> REQUIRED ACTION
Go to the line below containing "Matches were simulated" and print exactly from there through the line containing "Then run the main.go", both included. Print nothing else.

> GIVEN RECORDS
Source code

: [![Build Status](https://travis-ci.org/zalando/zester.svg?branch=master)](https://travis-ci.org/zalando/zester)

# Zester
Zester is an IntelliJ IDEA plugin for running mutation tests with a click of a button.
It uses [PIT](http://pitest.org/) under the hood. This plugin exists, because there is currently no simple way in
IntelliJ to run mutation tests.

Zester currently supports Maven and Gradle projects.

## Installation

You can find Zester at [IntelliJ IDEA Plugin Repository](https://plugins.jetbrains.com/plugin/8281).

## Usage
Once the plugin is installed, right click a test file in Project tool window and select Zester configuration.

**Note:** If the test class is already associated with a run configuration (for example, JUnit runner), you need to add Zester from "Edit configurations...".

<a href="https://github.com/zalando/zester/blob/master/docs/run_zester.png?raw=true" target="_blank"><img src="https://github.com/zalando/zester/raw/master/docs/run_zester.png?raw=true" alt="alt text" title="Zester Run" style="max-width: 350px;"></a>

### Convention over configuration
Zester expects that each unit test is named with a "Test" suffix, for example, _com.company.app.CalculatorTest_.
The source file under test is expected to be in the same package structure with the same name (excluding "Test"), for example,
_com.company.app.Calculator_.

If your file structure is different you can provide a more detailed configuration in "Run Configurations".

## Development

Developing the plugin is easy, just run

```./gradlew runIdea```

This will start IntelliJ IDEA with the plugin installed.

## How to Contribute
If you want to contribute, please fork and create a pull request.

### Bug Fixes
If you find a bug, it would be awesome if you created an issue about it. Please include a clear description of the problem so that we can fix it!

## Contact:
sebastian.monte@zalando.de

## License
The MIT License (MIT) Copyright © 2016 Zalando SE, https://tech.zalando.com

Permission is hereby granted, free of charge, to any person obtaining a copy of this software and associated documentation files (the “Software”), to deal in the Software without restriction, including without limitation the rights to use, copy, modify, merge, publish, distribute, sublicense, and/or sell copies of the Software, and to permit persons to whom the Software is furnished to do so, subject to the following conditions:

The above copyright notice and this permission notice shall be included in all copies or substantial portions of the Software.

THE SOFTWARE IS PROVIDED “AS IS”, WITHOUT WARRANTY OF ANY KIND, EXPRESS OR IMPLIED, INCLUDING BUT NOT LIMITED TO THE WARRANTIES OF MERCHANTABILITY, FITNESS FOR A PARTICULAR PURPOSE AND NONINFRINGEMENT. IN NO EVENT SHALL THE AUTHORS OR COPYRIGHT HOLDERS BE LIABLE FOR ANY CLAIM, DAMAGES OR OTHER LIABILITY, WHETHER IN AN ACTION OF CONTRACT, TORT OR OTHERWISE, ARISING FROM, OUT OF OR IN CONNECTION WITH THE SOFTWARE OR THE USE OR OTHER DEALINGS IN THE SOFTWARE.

* * *

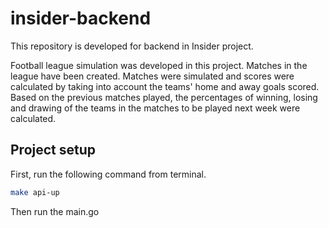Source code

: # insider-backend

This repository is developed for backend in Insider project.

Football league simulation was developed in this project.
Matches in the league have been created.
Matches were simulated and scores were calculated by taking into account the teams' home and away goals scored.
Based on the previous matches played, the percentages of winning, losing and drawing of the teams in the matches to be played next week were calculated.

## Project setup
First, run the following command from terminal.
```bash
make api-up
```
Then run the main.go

> OUTPUT BELOW
Matches were simulated and scores were calculated by taking into account the teams' home and away goals scored.
Based on the previous matches played, the percentages of winning, losing and drawing of the teams in the matches to be played next week were calculated.

## Project setup
First, run the following command from terminal.
```bash
make api-up
```
Then run the main.go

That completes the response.